Facing your fears can really be frightening
- Mike Dewey: Life Lines
- October 15, 2022
- 659
One of the great pleasures I’ve had over the years I’ve been writing has been the occasional invitation to speak in front of people, sometimes students, sometimes civic or church groups.
It was difficult for me, at first, to fully comprehend the notion that such a thing was possible; I mean, c’mon … me? What in the world could I talk about that would interest total strangers?
And then it occurred to me that’s what I do, anyway, if you take away the “personal appearance” part of the equation.
So I never prepared much, except to plan what I would wear, and that mostly boiled down to the question of wearing a tie. As a rule I never wore one to work, except for one day a year: Dec. 8.
“Ah,” a colleague might observe on seeing me walk into the office and over to my desk. “It must be John Lennon Day again.”

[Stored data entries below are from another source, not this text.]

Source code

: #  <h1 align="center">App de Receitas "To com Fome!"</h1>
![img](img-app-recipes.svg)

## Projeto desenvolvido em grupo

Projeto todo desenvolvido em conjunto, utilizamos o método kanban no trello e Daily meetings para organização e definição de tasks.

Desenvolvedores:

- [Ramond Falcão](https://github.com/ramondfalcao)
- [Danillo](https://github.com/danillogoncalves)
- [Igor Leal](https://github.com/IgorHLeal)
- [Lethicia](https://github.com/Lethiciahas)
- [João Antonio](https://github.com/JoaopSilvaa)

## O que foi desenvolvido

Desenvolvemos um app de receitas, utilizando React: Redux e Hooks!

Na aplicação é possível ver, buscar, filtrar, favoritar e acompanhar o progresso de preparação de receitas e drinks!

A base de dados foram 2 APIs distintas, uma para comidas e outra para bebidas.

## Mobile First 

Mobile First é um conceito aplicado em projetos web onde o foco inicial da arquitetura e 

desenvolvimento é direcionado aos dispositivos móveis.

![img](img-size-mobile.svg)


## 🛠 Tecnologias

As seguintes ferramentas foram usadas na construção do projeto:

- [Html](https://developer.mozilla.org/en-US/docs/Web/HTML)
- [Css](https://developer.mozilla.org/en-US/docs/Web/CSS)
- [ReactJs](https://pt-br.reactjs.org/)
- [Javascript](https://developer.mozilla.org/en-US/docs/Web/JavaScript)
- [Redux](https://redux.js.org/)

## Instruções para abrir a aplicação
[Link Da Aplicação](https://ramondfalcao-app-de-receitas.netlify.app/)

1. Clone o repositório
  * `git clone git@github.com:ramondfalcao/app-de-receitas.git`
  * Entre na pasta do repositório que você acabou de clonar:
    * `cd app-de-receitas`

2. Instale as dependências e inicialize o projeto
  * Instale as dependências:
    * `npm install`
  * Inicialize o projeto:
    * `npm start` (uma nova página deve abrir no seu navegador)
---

But that was a simple gesture of remembrance and respect.
Getting ready for a public speaking gig involved far less symbolism. I just want to look good, and if that meant throwing on a tie, I went with it. No one would care if I did or didn’t.
As I’ve said, I hardly ever gave much thought to what passed for a professional presentation, sometimes opening the session with questions from the crowd, working in pertinent biographical information as I plodded through. I had to assume most of them knew the basics, anyway, and I was genuinely interested in them and what they had to say. Again, that’s how I got “famous.”
Returning letters and phone calls, emails and cards seemed the least I could do after someone had taken the time to contact me.
It wasn’t as if I needed a staff to handle an incoming torrent.
Things took another turn after my work began appearing down here in coastal Carolina. That involved public-access television.
I got a voice mail from a man who hosted an hour-long program, asking if I’d be willing to be his guest in the studio later that week. I agreed and thus began a relationship that lasted until fall 2008, when my working days at the paper came to an end. As a matter of fact, my last appearance was just a couple of days after my exit.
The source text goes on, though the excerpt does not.